# Crated dog



## Mark Ryden (Mar 25, 2009)

My dog lacks the energy coming out the crate to do obedience. He is crated 90% of the time at home. I train him almost everyday. I am thinking he might be bored. He loves the ball, but he seems to lack the intensity I am looking for. I am thinking to do more drive building like Benard or Ivan does. Any coments would be great.


----------



## Adam Rawlings (Feb 27, 2009)

Lot's more info is needed.

How old is the pup?

How are you training ob?

How long are the sessions?

Are you doing the same things over and over everyday?

Are you doing bite work?

Did your dog have energy and drive before?


----------



## Alice Bezemer (Aug 4, 2010)

Mark Ryden said:


> My dog lacks the energy coming out the crate to do obedience. He is crated 90% of the time at home. I train him almost everyday. I am thinking he might be bored. He loves the ball, but he seems to lack the intensity I am looking for. I am thinking to do more drive building like Benard or Ivan does. Any coments would be great.

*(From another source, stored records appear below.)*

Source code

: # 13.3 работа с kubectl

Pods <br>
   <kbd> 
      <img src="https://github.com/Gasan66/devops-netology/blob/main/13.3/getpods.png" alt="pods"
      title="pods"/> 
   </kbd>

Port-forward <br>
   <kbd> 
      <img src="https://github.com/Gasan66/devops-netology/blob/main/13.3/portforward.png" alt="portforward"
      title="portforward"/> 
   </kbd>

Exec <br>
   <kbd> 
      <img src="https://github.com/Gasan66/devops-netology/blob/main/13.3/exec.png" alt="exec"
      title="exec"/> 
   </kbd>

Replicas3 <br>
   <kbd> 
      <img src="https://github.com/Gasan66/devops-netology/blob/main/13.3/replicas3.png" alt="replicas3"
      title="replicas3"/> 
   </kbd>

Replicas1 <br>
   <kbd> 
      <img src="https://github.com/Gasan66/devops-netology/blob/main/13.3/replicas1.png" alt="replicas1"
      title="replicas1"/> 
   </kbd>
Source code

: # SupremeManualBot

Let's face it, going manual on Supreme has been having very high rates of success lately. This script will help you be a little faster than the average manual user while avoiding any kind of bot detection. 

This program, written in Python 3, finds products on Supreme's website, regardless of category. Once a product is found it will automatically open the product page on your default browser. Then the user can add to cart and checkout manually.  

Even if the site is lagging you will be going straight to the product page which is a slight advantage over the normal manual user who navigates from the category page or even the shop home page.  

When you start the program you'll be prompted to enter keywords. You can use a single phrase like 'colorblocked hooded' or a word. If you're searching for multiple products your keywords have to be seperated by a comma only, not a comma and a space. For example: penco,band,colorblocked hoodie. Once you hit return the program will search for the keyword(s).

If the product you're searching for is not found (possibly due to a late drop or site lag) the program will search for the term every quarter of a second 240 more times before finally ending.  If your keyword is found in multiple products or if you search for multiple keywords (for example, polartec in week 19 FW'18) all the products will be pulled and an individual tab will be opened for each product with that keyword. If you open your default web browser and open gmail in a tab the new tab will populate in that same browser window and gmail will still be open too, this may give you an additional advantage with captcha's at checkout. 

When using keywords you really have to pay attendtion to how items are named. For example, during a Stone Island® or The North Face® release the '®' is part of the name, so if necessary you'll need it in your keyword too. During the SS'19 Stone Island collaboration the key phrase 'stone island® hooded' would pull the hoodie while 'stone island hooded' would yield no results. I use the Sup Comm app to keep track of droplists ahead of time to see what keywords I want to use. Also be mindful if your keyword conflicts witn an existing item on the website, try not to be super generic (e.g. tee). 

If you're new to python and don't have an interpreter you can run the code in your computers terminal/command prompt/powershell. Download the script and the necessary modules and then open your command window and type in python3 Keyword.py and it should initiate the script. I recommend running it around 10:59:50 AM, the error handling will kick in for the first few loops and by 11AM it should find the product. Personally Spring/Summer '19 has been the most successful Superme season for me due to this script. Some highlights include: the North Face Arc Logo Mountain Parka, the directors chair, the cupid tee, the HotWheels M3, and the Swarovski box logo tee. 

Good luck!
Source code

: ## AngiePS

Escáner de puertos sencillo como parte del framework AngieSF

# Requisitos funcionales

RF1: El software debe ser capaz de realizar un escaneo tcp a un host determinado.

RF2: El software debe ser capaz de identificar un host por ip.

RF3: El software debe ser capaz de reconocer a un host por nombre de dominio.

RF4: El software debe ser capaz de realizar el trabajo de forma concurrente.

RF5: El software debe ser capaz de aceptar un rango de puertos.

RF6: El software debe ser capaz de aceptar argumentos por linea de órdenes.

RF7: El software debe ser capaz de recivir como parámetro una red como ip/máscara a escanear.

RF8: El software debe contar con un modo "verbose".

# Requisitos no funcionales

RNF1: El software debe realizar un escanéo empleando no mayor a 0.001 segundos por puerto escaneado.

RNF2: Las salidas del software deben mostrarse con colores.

appart from what adam mentioned, when hes crated 90% of the time he probably has no condition what so ever which in part will explain the lack in drive.....


----------



## Connie Sutherland (Mar 27, 2006)

Alice Bezemer said:


> appart from what adam mentioned, when hes crated 90% of the time he probably has no condition what so ever which in part will explain the lack in drive.....


I'm hoping and thinking this was not meant that way. 




Mark Ryden said:


> My dog lacks the energy coming out the crate to do obedience. He is crated 90% of the time at home. I train him almost everyday. I am thinking he might be bored. He loves the ball, but he seems to lack the intensity I am looking for. I am thinking to do more drive building like Benard or Ivan does. Any coments would be great.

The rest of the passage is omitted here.